Sebagai pecinta dangdut, pengalaman saya bergelut dengan musik tersebut tidak terjadi hanya dalam tempo sepekan dua pekan. Saya sudah diperkenalkan dengan musik dangdut sejak kecil, mungkin malah sejak dalam kandungan. Karena setiap hari, rutinitas di keluarga saya mesti diiringi dengan musik dangdut. Dangdut telah mendarah daging.
Saya masih ingat saat usia belia, usai menunaikan salat subuh, si mbok selalu memutar dangdut di radionya dengan suara serak-serak basah. Maklum karena radio sudah dimakan usia. Memasuki sekolah dasar, sebelum berangkat ke sawah, bapak juga membawa radio lusuran dari si mbok tersebut. Bahkan saat remaja, kakak membeli dvd baru hanya untuk memutar orkes dangdut kesukaannya, Om Monata, New Pallapa, dan Om Sera.
Sampai sekarang pun musik dangdut tidak pernah absen saya dengarkan. Terlebih jika mendengarkannya di musim hujan turun. Uuhhh, rasanya seperti masuk dalam sela-sela lirik yang sedang dinyanyikan.
Saya sadar, favorit pedangdut saya dengan bapak berbeda. Bapak lebih suka mendengarkan lantunan dangdut dari suara berkarakter macam Rhoma Irama, Megi Z, Mansyur S, Elvi Sukaesih, dan Rita Sugiarto. Lagu-lagu lawas yang menurut saya penuh dengan jejalan pesan-pesan kebaikan. Si mbok dan ibu pun demikian.

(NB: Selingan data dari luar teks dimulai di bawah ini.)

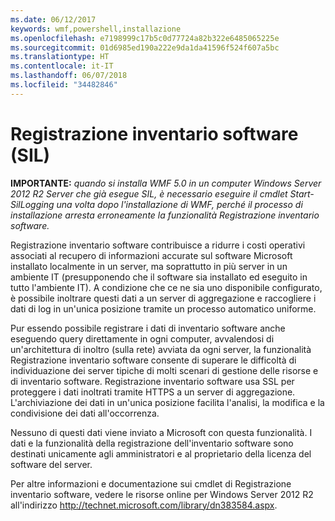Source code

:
 ```yaml
---
ms.date: 06/12/2017
keywords: wmf,powershell,installazione
ms.openlocfilehash: e7198999c17b5c0d77724a82b322e6485065225e
ms.sourcegitcommit: 01d6985ed190a222e9da1da41596f524f607a5bc
ms.translationtype: HT
ms.contentlocale: it-IT
ms.lasthandoff: 06/07/2018
ms.locfileid: "34482846"
---
```

# <a name="software-inventory-logging-sil"></a>Registrazione inventario software (SIL)

**IMPORTANTE:** *quando si installa WMF 5.0 in un computer Windows Server 2012 R2 Server che già esegue SIL, è necessario eseguire il cmdlet Start-SilLogging una volta dopo l'installazione di WMF, perché il processo di installazione arresta erroneamente la funzionalità Registrazione inventario software.*

Registrazione inventario software contribuisce a ridurre i costi operativi associati al recupero di informazioni accurate sul software Microsoft installato localmente in un server, ma soprattutto in più server in un ambiente IT (presupponendo che il software sia installato ed eseguito in tutto l'ambiente IT). A condizione che ce ne sia uno disponibile configurato, è possibile inoltrare questi dati a un server di aggregazione e raccogliere i dati di log in un'unica posizione tramite un processo automatico uniforme.

Pur essendo possibile registrare i dati di inventario software anche eseguendo query direttamente in ogni computer, avvalendosi di un'architettura di inoltro (sulla rete) avviata da ogni server, la funzionalità Registrazione inventario software consente di superare le difficoltà di individuazione dei server tipiche di molti scenari di gestione delle risorse e di inventario software. Registrazione inventario software usa SSL per proteggere i dati inoltrati tramite HTTPS a un server di aggregazione. L'archiviazione dei dati in un'unica posizione facilita l'analisi, la modifica e la condivisione dei dati all'occorrenza.

Nessuno di questi dati viene inviato a Microsoft con questa funzionalità. I dati e la funzionalità della registrazione dell'inventario software sono destinati unicamente agli amministratori e al proprietario della licenza del software del server.

Per altre informazioni e documentazione sui cmdlet di Registrazione inventario software, vedere le risorse online per Windows Server 2012 R2 all'indirizzo <http://technet.microsoft.com/library/dn383584.aspx>.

Saya dan kakak saya cenderung lebih suka dangdut koplo. Dangdut yang murni untuk hiburan, baik saat senggang maupun sibuk. Nama-nama seperti Nella Kharisma, Eni Sagita, Via Valen, Deviana Safara, Lilin Herlina, dan Jihan Audi suaranya akrab di telinga kami.
Meskipun saya sadar, pedangdut yang datang belakangan ini melulu fokus pada kepuasan mata, bukan telinga dan kedalaman rasa. Kalau ditilik dari kualitas vokal, lirik yang dinyayikan, dan tekniknya bernyanyi, tentu jauh dengan pedangdut eranya Rhoma Irama, Rita Sugiarto, dan se-angkatannya.

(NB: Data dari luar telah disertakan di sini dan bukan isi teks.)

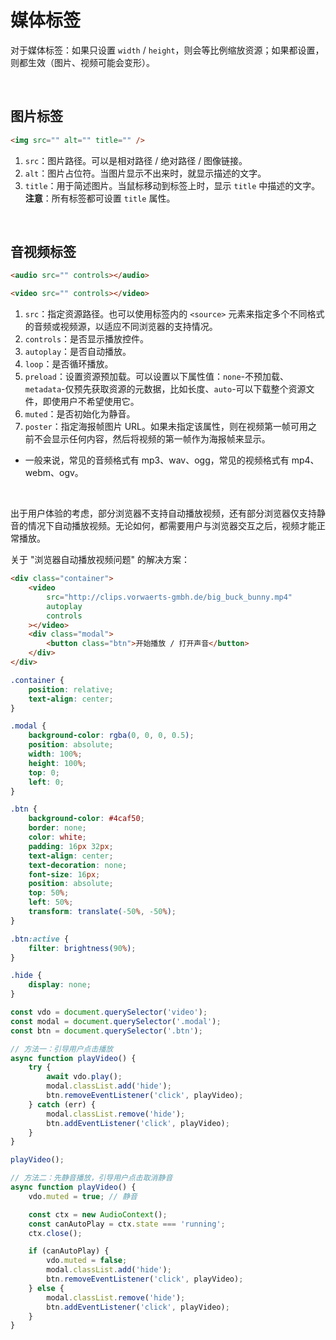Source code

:# 媒体标签

对于媒体标签：如果只设置 `width` / `height`，则会等比例缩放资源；如果都设置，则都生效（图片、视频可能会变形）。

<br>

## 图片标签

```html
<img src="" alt="" title="" />
```

1. `src`：图片路径。可以是相对路径 / 绝对路径 / 图像链接。
2. `alt`：图片占位符。当图片显示不出来时，就显示描述的文字。
3. `title`：用于简述图片。当鼠标移动到标签上时，显示 `title` 中描述的文字。
   **注意**：所有标签都可设置 `title` 属性。

<br>

## 音视频标签

```html
<audio src="" controls></audio>
```

```html
<video src="" controls></video>
```

1. `src`：指定资源路径。也可以使用标签内的 `<source>` 元素来指定多个不同格式的音频或视频源，以适应不同浏览器的支持情况。
2. `controls`：是否显示播放控件。
3. `autoplay`：是否自动播放。
4. `loop`：是否循环播放。
5. `preload`：设置资源预加载。可以设置以下属性值：`none`-不预加载、`metadata`-仅预先获取资源的元数据，比如长度、`auto`-可以下载整个资源文件，即使用户不希望使用它。
6. `muted`：是否初始化为静音。
7. `poster`：指定海报帧图片 URL。如果未指定该属性，则在视频第一帧可用之前不会显示任何内容，然后将视频的第一帧作为海报帧来显示。

-   一般来说，常见的音频格式有 mp3、wav、ogg，常见的视频格式有 mp4、webm、ogv。

<br>

出于用户体验的考虑，部分浏览器不支持自动播放视频，还有部分浏览器仅支持静音的情况下自动播放视频。无论如何，都需要用户与浏览器交互之后，视频才能正常播放。

关于 "浏览器自动播放视频问题" 的解决方案：

```html
<div class="container">
    <video
        src="http://clips.vorwaerts-gmbh.de/big_buck_bunny.mp4"
        autoplay
        controls
    ></video>
    <div class="modal">
        <button class="btn">开始播放 / 打开声音</button>
    </div>
</div>
```

```css
.container {
    position: relative;
    text-align: center;
}

.modal {
    background-color: rgba(0, 0, 0, 0.5);
    position: absolute;
    width: 100%;
    height: 100%;
    top: 0;
    left: 0;
}

.btn {
    background-color: #4caf50;
    border: none;
    color: white;
    padding: 16px 32px;
    text-align: center;
    text-decoration: none;
    font-size: 16px;
    position: absolute;
    top: 50%;
    left: 50%;
    transform: translate(-50%, -50%);
}

.btn:active {
    filter: brightness(90%);
}

.hide {
    display: none;
}
```

```js
const vdo = document.querySelector('video');
const modal = document.querySelector('.modal');
const btn = document.querySelector('.btn');

// 方法一：引导用户点击播放
async function playVideo() {
    try {
        await vdo.play();
        modal.classList.add('hide');
        btn.removeEventListener('click', playVideo);
    } catch (err) {
        modal.classList.remove('hide');
        btn.addEventListener('click', playVideo);
    }
}

playVideo();
```

```js
// 方法二：先静音播放，引导用户点击取消静音
async function playVideo() {
    vdo.muted = true; // 静音

    const ctx = new AudioContext();
    const canAutoPlay = ctx.state === 'running';
    ctx.close();

    if (canAutoPlay) {
        vdo.muted = false;
        modal.classList.add('hide');
        btn.removeEventListener('click', playVideo);
    } else {
        modal.classList.remove('hide');
        btn.addEventListener('click', playVideo);
    }
}
```

<br>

Hal ini diafirmasi oleh Rena Yanita Sary. Melalui esainya ‘Dangdut Bercerita Keluarga’ yang dimuat di buku Goyang Aksara, ia bercerita tentang perubahan cara pedangdut membawakan lagu. Mbak Ikke Nurjanah di masa silam pernah diminta penggemarnya untuk bergoyang saat menyanyikan dangdut, namun ia kekeh tidak menurutinya. Menurut Mbak Ikke, dangdut itu dinikmati dari rasa dan suara, bukan busana dan goyangannya.

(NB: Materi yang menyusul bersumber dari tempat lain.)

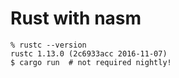 # Rust with nasm

```console
% rustc --version
rustc 1.13.0 (2c6933acc 2016-11-07)
$ cargo run  # not required nightly!
```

Oleh karena itu pendengar di era-era itu cenderung menikmati musik dangdut sembari mencercap lika-liku kehidupan. Dangdut bukan melulu bergoyang dan bernyanyi, tapi juga berisi muatan pesan moral untuk para pendengarnya agar berperilaku arif pada sesama dan semesta.
Di esainya itu, ia juga menyinggung pedangdut hari ini yang malah mengutamakan penampilan dan goyangan semata. Lirik lagu, kedalaman pesan, dan teknik bernyanyi menjadi nomor sekian, bahkan bisa jadi malah dialpakan oleh pedangdut yang datang belakangan. Sehingga pendengar pun menikmati dangdut hanya sebatas hiburan. Ya implikasinya tidak lagi perenungan atas lakon hidup, tapi hanya sekedar goyang, goyang, dan goyang. Malah kadang bisa mengundang tawuran.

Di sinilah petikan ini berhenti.